This modularized code base is written in an integrated development environment (IDE). While the changes being made by the two DSs are identical in their nature to those being made in figure 1.9 (Julie is adding a few fields to the feature vector and updating encodings for these new fields, while Joe is updating the scaler used on the feature vector), the amount of effort and time spent getting these changes working in concert with one another is dramatically different.

01-10

Figure 1.10 Updating a modular ML code base to prevent rework and merge conflicts

With a fully modularized code base registered in Git, each of them can check out a feature branch from the master, make small edits to the modules that are part of their features, write new tests (if needed), run their tests, and submit a pull request. Once their work is complete—because of the configuration-based code and the capability of the methods in each module class to act upon the data for their project through leveraging the job configuration—each feature branch will not impact the other and should just work as designed. Julie and Joe can cut a release branch of both of their changes in a single build, run a full integration test, and safely merge to the master, confident that their work is correct. They can, in effect, work efficiently together on the same code base, greatly minimizing the chance of errors and reducing the amount of time spent debugging code.

1.2.5 Deployment

Not planning a project around a deployment strategy is like having a dinner party without knowing how many guests are showing up. You’ll either be wasting money or ruining experiences.

Perhaps the most confusing and complex part of ML project work for newer teams is in how to build a cost-effective deployment strategy. If it’s underpowered, the prediction quality doesn’t matter (since the infrastructure can’t properly serve the predictions). If it’s overpowered, you’re effectively burning money on unused infrastructure and complexity.

As an example, let’s look at an inventory optimization problem for a fast-food company. The DS team has been fairly successful in serving predictions for inventory management at region-level groupings for years, running large batch predictions for the per-day demands of expected customer counts at a weekly level, and submitting forecasts as bulk extracts each week. Up until this point, the DS team has been accustomed to an ML architecture that effectively looks like that shown in figure 1.11.

01-11

Figure 1.11 A basic batch-prediction-serving architecture

This relatively standard architecture for serving up scheduled batch predictions focuses on exposing results to internal analytics personnel who provide guidance on quantities of materials to order. This prediction-serving architecture isn’t particularly complex and is a paradigm that the DS team members are familiar with. With the scheduled synchronous nature of the design, as well as the large amounts of time between subsequent retraining and inference, the general sophistication of their technology stack doesn’t have to be particularly high (which is a good thing; see the following sidebar).

A brief note on simplistic architecture

In the world of ML, always strive for the simplest design possible when building an architecture. If the project requires a periodicity of inference of one week, use a batch process (not real-time streaming). If the data volumes are in the megabytes, use a database and a simple virtual machine (not a 25-node Apache Spark cluster). If the runtime of training is measured in minutes, stick to CPUs (not GPUs).

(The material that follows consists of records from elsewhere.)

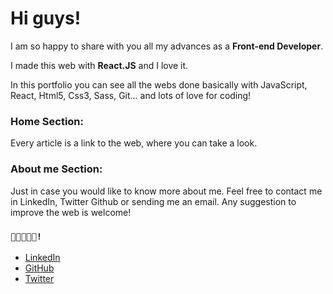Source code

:# Hi guys!

I am so happy to share with you all my advances as a **Front-end Developer**.

I made this web with **React.JS** and I love it.

In this portfolio you can see all the webs done basically with JavaScript, React, Html5, Css3, Sass, Git… and lots of love for coding!

### Home Section:

Every article is a link to the web, where you can take a look.

### About me Section:

Just in case you would like to know more about me. Feel free to contact me in LinkedIn, Twitter Github or sending me an email.
Any suggestion to improve the web is welcome!

### `🚀🚀🚀🚀🚀!`

- [LinkedIn](https://www.linkedin.com/in/laura-portillo-rodr%C3%ADguez-21965a86/)
- [GitHub](https://github.com/lauraportillo)
- [Twitter](https://twitter.com/LauraPo02860847)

Using complex architecture, platforms, and technology simply for the sake of using them will create a condition that you will inevitably regret, as it introduces unnecessary complexity to an already complex solution. With each new complexity introduced, the chances rise that something is going to break (usually in a spectacularly complex manner). Keeping the technology, the stack, and the architecture as simple as is needed to solve the imminent business needs of the project is always a recommended best practice in order to deliver a consistent, reliable, and effective solution to a business.

As the company realizes the benefits of predictive modeling over time with these batch approaches, its faith in the DS team increases. When a new business opportunity arises that requires near-real-time inventory forecasting at a per-store level, company executives ask the DS team to provide a solution for this use case.

The ML team members understand that their standard prediction-serving architecture won’t work for this project. They need to build a REST application programming interface (API) to the forecasted data to support the request volume and prediction updating frequency. To adapt to the granular level of a per-store inventory prediction (and the volatility involved in that), the team knows that they need to regenerate predictions frequently throughout the day. Armed with these requirements, they enlist the help of some software engineers at the company and build out the solution.

It isn’t until after the first week of going live that the business realizes that the implementation’s cloud computing costs are more than an order of magnitude higher than the cost savings seen from the more-efficient inventory management system. The new architecture, coupled with autoregressive integrated moving average (ARIMA) models needed to solve the problem, is shown in figure 1.12.

01-12

Figure 1.12 The far more complex pseudo-real-time serving architecture required to meet the business needs for the project

It doesn’t take long for the project to get cancelled and a complete redesign of the architecture for this implementation to be commissioned to keep the costs down. This is a story that plays out time and again at companies implementing ML to solve new and interesting problems (and to be fair, one that I’ve personally caused three times in my career).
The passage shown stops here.